A 15-year-old boy was diagnosed with X-linked ichthyosis following a genomic DNA sample examination from a saliva sample. He was monitored by the Dermatology and Ophthalmology departments every 6 months.

Slit lamp examination, anterior OCT, and specular microscopy were performed to assess the anterior segment and corneal tissue, along with visual acuity tests in both eyes. We present a case of an individual exhibiting clinical manifestations consistent with pre-Descemet corneal dystrophy and X-linked ichthyosis (XLI), confirmed by the detection of an Xp22.31 microdeletion encompassing the steroid sulfatase gene (STS).

Upon dermatological examination, flaking and scaling of the skin were observed on the forearms, elbows, and legs. Genomic DNA analysis unveiled a microdeletion within the Xp22.31 cytoband, encompassing the STS gene. Ocular findings showed normal lids and conjunctival examination. Slit-lamp examination of each cornea revealed granular gray-white opacities immediately anterior to the Descemet membrane. Pre-Descemet corneal dystrophy opacities are linked to cholesterol sulfate accumulation. No abnormalities were noted in the corneal endothelium, and the rest of the ocular examination for each eye was within normal parameters. Specular microscopic examination of the central corneal endothelium in each eye displayed a uniform cell mosaic.

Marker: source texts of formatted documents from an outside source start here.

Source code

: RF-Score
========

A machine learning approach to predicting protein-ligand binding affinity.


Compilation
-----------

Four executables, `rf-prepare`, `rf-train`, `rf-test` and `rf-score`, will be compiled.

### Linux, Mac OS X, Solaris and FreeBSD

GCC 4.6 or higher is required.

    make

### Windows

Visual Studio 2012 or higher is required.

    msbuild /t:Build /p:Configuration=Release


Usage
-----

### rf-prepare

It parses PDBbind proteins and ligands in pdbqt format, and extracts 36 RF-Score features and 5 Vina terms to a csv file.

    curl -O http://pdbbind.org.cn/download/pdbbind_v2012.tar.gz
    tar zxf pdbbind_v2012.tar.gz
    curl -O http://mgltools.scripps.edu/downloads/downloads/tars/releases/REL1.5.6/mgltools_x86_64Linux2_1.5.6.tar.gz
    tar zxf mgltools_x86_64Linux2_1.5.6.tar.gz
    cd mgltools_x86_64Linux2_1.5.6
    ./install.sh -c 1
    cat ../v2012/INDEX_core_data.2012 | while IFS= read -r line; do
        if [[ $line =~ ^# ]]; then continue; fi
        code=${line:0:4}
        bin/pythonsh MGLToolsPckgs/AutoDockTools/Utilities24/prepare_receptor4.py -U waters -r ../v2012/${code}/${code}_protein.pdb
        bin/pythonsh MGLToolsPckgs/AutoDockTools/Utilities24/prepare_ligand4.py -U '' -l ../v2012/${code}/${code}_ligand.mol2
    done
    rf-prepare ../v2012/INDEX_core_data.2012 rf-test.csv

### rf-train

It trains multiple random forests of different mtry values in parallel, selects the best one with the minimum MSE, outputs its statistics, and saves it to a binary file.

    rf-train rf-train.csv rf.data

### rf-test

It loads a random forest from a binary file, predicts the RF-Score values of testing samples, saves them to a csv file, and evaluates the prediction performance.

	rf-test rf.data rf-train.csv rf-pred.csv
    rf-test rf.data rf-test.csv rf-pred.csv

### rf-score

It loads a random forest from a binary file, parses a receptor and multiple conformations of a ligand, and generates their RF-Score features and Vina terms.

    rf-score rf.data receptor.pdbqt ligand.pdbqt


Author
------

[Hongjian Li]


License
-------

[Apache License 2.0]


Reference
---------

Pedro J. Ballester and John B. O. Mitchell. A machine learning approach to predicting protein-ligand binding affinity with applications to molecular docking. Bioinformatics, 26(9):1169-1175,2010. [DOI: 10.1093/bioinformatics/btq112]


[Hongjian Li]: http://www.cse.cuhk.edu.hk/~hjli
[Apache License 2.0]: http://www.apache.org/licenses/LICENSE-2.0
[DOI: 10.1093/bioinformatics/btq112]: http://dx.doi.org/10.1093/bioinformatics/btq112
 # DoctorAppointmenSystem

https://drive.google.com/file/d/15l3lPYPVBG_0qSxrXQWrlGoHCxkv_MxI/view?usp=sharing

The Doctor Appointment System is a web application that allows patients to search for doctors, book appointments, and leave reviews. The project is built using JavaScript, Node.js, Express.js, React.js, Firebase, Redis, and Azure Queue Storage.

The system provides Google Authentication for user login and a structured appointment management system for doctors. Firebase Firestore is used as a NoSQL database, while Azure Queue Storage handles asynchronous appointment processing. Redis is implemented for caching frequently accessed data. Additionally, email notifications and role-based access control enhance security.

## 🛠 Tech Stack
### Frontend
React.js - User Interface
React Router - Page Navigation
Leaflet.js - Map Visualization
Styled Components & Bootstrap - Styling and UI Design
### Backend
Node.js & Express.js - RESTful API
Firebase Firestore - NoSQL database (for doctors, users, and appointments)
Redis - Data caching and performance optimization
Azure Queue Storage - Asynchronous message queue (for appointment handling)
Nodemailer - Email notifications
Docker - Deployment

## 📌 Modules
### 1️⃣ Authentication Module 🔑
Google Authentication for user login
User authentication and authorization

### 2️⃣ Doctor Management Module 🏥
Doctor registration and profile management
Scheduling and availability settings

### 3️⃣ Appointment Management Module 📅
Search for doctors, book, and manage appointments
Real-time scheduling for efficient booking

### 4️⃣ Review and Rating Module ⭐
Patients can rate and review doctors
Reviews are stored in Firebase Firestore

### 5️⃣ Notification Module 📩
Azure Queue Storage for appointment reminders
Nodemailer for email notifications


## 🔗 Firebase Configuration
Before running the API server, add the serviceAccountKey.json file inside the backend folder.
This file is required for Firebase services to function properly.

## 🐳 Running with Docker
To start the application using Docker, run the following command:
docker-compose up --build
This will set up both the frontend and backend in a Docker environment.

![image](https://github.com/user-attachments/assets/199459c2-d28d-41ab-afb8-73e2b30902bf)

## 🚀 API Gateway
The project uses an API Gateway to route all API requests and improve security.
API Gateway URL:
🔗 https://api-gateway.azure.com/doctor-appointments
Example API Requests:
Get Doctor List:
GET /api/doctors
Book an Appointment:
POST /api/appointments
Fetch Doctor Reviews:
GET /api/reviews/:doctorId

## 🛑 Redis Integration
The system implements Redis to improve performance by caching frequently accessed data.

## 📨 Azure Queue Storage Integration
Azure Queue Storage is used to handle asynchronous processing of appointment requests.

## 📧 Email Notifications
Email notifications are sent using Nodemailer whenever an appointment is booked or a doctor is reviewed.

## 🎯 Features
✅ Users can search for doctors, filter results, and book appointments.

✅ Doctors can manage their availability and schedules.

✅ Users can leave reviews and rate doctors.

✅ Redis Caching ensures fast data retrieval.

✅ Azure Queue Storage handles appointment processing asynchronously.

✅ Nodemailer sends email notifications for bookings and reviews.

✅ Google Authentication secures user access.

Although skin changes are related to a deficiency of the enzyme steroid sulfatase, the etiology of corneal opacities is still unclear. STS deficiency results in heightened plasma levels of cholesterol sulfate. It is hypothesized that the corneal opacities may signify localized aggregations of cholesterol sulfate. These corneal pre-Descemet changes do not appear in all individuals with XLI. We suggest that the deletion in XP22.31 could be the trigger for showing pre-Descemet corneal changes. These corneal changes do not affect visual acuity, as reported in the literature. To the best of our knowledge, there is only one similar case published, confirmed by the identification of a deletion of STS.